Demis Hassabis highlights DeepMind’s balanced approach to advancing AI through both scaling and innovation, emphasizing the importance of simulated worlds for enhancing AI’s reasoning and learning capabilities beyond language understanding. He also discusses the societal challenges posed by AI’s transformative potential, advocating for responsible development, international cooperation, and new social models to ensure AI benefits all of humanity.

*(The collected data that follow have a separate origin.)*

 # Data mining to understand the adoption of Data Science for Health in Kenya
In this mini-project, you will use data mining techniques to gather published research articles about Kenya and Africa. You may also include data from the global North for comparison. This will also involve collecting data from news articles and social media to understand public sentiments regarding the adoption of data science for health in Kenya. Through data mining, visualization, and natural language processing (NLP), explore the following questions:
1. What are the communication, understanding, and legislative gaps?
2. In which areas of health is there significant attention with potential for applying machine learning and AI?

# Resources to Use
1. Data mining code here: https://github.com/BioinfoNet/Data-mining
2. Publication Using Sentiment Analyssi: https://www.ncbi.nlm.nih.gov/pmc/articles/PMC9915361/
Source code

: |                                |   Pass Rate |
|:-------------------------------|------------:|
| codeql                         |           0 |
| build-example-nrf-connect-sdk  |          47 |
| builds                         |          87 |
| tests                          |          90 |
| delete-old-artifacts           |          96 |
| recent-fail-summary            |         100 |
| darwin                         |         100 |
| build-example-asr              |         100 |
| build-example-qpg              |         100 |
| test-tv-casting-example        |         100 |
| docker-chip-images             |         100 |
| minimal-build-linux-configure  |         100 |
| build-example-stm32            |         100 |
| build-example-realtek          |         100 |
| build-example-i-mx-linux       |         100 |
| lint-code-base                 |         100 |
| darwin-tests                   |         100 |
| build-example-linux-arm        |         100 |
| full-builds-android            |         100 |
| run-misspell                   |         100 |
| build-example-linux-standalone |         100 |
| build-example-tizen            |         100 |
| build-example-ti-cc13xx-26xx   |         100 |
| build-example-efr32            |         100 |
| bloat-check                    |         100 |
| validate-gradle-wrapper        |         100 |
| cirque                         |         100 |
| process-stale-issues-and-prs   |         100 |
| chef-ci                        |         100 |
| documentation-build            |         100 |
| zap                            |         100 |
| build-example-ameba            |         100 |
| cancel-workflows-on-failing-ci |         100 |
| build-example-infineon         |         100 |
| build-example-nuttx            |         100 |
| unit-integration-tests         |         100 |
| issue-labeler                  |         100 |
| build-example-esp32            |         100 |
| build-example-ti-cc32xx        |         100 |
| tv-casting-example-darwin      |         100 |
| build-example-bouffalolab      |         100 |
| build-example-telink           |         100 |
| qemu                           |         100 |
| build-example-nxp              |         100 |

In this insightful discussion, Demis Hassabis, Co-founder and CEO of DeepMind, reflects on the rapid advancements in AI over the past year, highlighting the release of Gemini 3 and progress in world models. He emphasizes the dual approach DeepMind takes, balancing 50% of their effort on scaling AI systems and 50% on innovation, believing both are essential to achieving Artificial General Intelligence (AGI). Hassabis also discusses the importance of using AI to solve root node scientific problems, such as AlphaFold’s breakthrough in protein folding, and expresses excitement about ongoing projects in material science, fusion energy, and quantum computing collaborations.
Hassabis addresses the paradox in AI’s mathematical capabilities, where models can excel at complex problems like those in the International Math Olympiad but still make basic errors in simpler tasks. He attributes this inconsistency to current limitations in reasoning, consistency, and the ability to learn continuously in real-world environments. He draws parallels to the development of AlphaGo and AlphaZero, suggesting that future AI systems might similarly evolve to discover knowledge independently, but notes that current models still lack the ability to learn online and adapt continuously after training.
A significant portion of the conversation focuses on the potential of simulated worlds and world models, which Hassabis considers crucial for advancing AI beyond language understanding to spatial and physical reasoning. He explains how DeepMind’s projects like Genie and Simma integrate AI agents into dynamic, interactive virtual environments, enabling them to learn through experience and exploration. These simulations not only have applications in gaming and robotics but also hold promise for scientific research by modeling complex systems such as weather or biological processes, potentially accelerating discovery through controlled, repeatable experiments.
Hassabis also reflects on the societal implications of AI and AGI, drawing lessons from the Industrial Revolution about the transformative yet disruptive nature of technological progress. He stresses the need for new economic and social models to address the profound changes AI will bring, including ideas like universal basic income and more participatory democratic systems. He expresses concern about the current fragmented state of international cooperation on AI governance and the risks posed by competitive pressures and rogue actors, advocating for responsible development and collaboration to ensure AI benefits all of humanity.
Finally, Hassabis shares personal reflections on the emotional weight and excitement of leading AI research at the frontier of science. He acknowledges the challenges and ethical considerations involved, especially as AI systems become more autonomous and agent-based. Despite the immense responsibility, he remains passionate and optimistic about the future, viewing his mission as helping to safely steward AGI for the benefit of humanity. He envisions a future where AI systems integrate diverse capabilities—from language to vision to world modeling—towards a unified, general intelligence, while also recognizing the philosophical questions about consciousness and the limits of computation that remain open.